Leah Nyambura Kamore v Republic [2021] KEHC 13612 (KLR)
Full Case Text
REPUBLIC OF KENYA
IN THE HIGH COURT OF KENYA AT NAIROBI
CRIMINAL DIVISION
CRIMINAL REVISION NO. E365 OF 2021
LEAH NYAMBURA KAMORE......................................................APPLICANT
VERSUS
REPUBLIC....................................................................................RESPONDENT
RULING
1. Leah Nyambura Kamore, the applicant, through a Notice of Motion seeks interalia that: An order setting aside orders in Misc. Application No. 3072 of 2021 by unnamed Hon. Magistrate to the effect that account opening documents of Account No. xxxxxxxxxxxxx in Equity Bank Limited in the name of Leah Nyambura (Applicant) and Bank Statements as from 1st April 2018 to 31st October 2019 be obtained; the orders dated 15th September 2021 in Misc. Application No. E3072 of 2021 by an unnamed Hon. Magistrate to the effect that the account opening documents of Account No. xxxxxxxxxx in NCBA Bank Limited in the name of Leah Nyambura and Bank Statements as from 1st April 2018 to 31st October 2019 be obtained; and, that the applicant be at liberty to apply for such further or other orders and/or directions as the court may deem just to grant.
2. The application is premised on grounds that: the applicant is a joint-Administrator with Hillary Mwangi Kamore in the High Court Succession Cause No. 763 of 2018, in the matter of the Estate of James Kamore Njomo (Deceased) which is pending in the Family Division, Nairobi. That various applications have been made in relation to benefits from Britam Insurance Company that the deceased had expressed his wishes according to the scheme rules, which were not supposed to be enjoined to the succession cause.
3. That the applicant in Misc Crim. Application No. E3072 of 2021 made averments and/or unsubstantiated claims and obtained orders to obtain account opening documents of Account No. xxxxxxxxxxxxx in Equity Bank Ltd and Account No. xxxxxxxxxx in NCBA Bank Limited, both in the names of Leah Nyambura (Applicant) and bank statements as from 1st April 2018 to 31st October 2019 without her knowledge and/or knowledge of the Succession Court.

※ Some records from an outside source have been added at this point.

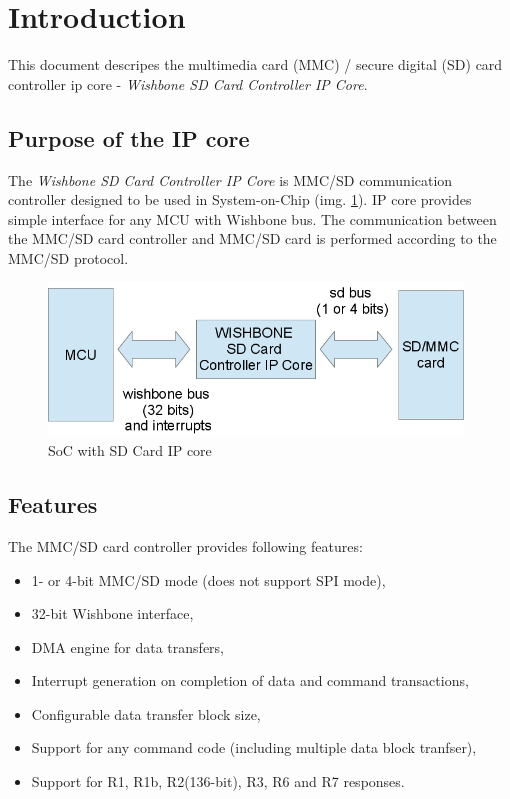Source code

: 
\section{Introduction}
\label{sec:introduction}

    This document descripes the multimedia card (MMC) / secure digital (SD) card controller ip core - \textit{Wishbone SD Card Controller IP Core}.

    \subsection{Purpose of the IP core}
    \label{sec:purpose}

    The \textit{Wishbone SD Card Controller IP Core} is MMC/SD communication controller designed to be used in System-on-Chip (img. \ref{img:ip_core}).
    IP core provides simple interface for any MCU with Wishbone bus. The communication between the MMC/SD card controller and MMC/SD card 
    is performed according to the MMC/SD protocol.
    
    \begin{figure}[H]
        \centering
        \includegraphics[width=11cm]{../bin/ip_core.png}
        \caption{SoC with SD Card IP core}
        \label{img:ip_core}
    \end{figure}
    
    \subsection{Features}
    \label{sec:fetures}
    The MMC/SD card controller provides following features:
    
    \begin{itemize}
     \item 1- or 4-bit MMC/SD mode (does not support SPI mode),
     \item 32-bit Wishbone interface,
     \item DMA engine for data transfers,
     \item Interrupt generation on completion of data and command transactions,
     \item Configurable data transfer block size,
     \item Support for any command code (including multiple data block tranfser),
     \item Support for R1, R1b, R2(136-bit), R3, R6 and R7 responses.
    \end{itemize}
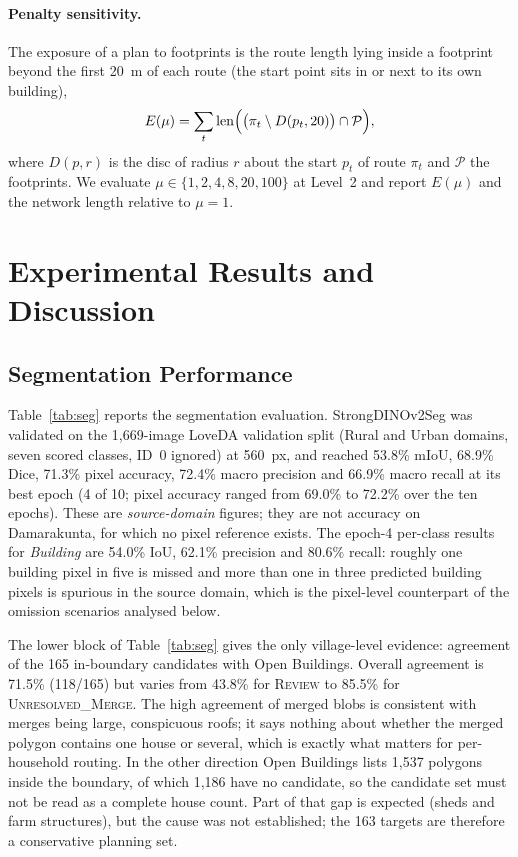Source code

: \documentclass[journal]{IEEEtran}
\begin{document}
\paragraph{Penalty sensitivity.}
The exposure of a plan to footprints is the route length lying inside a footprint beyond the first 20~m of each route (the start point sits in or next to its own building),
\begin{equation}
E(\mu)=\sum_{t}\operatorname{len}\Bigl(\bigl(\pi_t\setminus D(p_t,20)\bigr)\cap\mathcal{P}\Bigr),
\label{eq:expo}
\end{equation}
where $D(p,r)$ is the disc of radius $r$ about the start $p_t$ of route $\pi_t$ and $\mathcal{P}$ the footprints. We evaluate $\mu\in\{1,2,4,8,20,100\}$ at Level~2 and report $E(\mu)$ and the network length relative to $\mu=1$.

\section{Experimental Results and Discussion}\label{sec:results}

\subsection{Segmentation Performance}\label{sec:segres}
Table~\ref{tab:seg} reports the segmentation evaluation. StrongDINOv2Seg was validated on the 1{,}669-image LoveDA validation split (Rural and Urban domains, seven scored classes, ID~0 ignored) at 560~px, and reached 53.8\% mIoU, 68.9\% Dice, 71.3\% pixel accuracy, 72.4\% macro precision and 66.9\% macro recall at its best epoch (4 of 10; pixel accuracy ranged from 69.0\% to 72.2\% over the ten epochs). These are \emph{source-domain} figures; they are not accuracy on Damarakunta, for which no pixel reference exists. The epoch-4 per-class results for \emph{Building} are 54.0\% IoU, 62.1\% precision and 80.6\% recall: roughly one building pixel in five is missed and more than one in three predicted building pixels is spurious in the source domain, which is the pixel-level counterpart of the omission scenarios analysed below. 

The lower block of Table~\ref{tab:seg} gives the only village-level evidence: agreement of the 165 in-boundary candidates with Open Buildings. Overall agreement is 71.5\% (118/165) but varies from 43.8\% for \textsc{Review} to 85.5\% for \textsc{Unresolved\_Merge}. The high agreement of merged blobs is consistent with merges being large, conspicuous roofs; it says nothing about whether the merged polygon contains one house or several, which is exactly what matters for per-household routing. In the other direction Open Buildings lists 1{,}537 polygons inside the boundary, of which 1{,}186 have no candidate, so the candidate set must not be read as a complete house count. Part of that gap is expected (sheds and farm structures), but the cause was not established; the 163 targets are therefore a conservative planning set.
\end{document}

4. That the stated orders were obtained in a matter which she was not a Respondent hence her rights to fair hearing were tramped upon; rights that she seeks to be protected under Article 50 of the Constitution; that her rights have been prejudiced for not having been heard by a competent court accountable to criminal justice system as the orders were issued by an unnamed Hon. Magistrate.
5. The applicant swore an affidavit in support to the application where she reiterated what is stated in the body of the application and added that the affidavit sworn by No. 75579 CPL. Geoffrey Mwangi dated 14th September 2021 contains unsubstantiated statements and/or averments that she was not given a chance to defend.
6. That the alleged complainant Martin Henry Chege Thuo in the affidavit of CPL. Geoffrey Mwangi is a stranger to the Estate and the Succession Cause and the alleged Power of Attorney was neither presented before the Hon. Court nor served upon the Succession Court and is a figment of own imagination; the application is unopposed.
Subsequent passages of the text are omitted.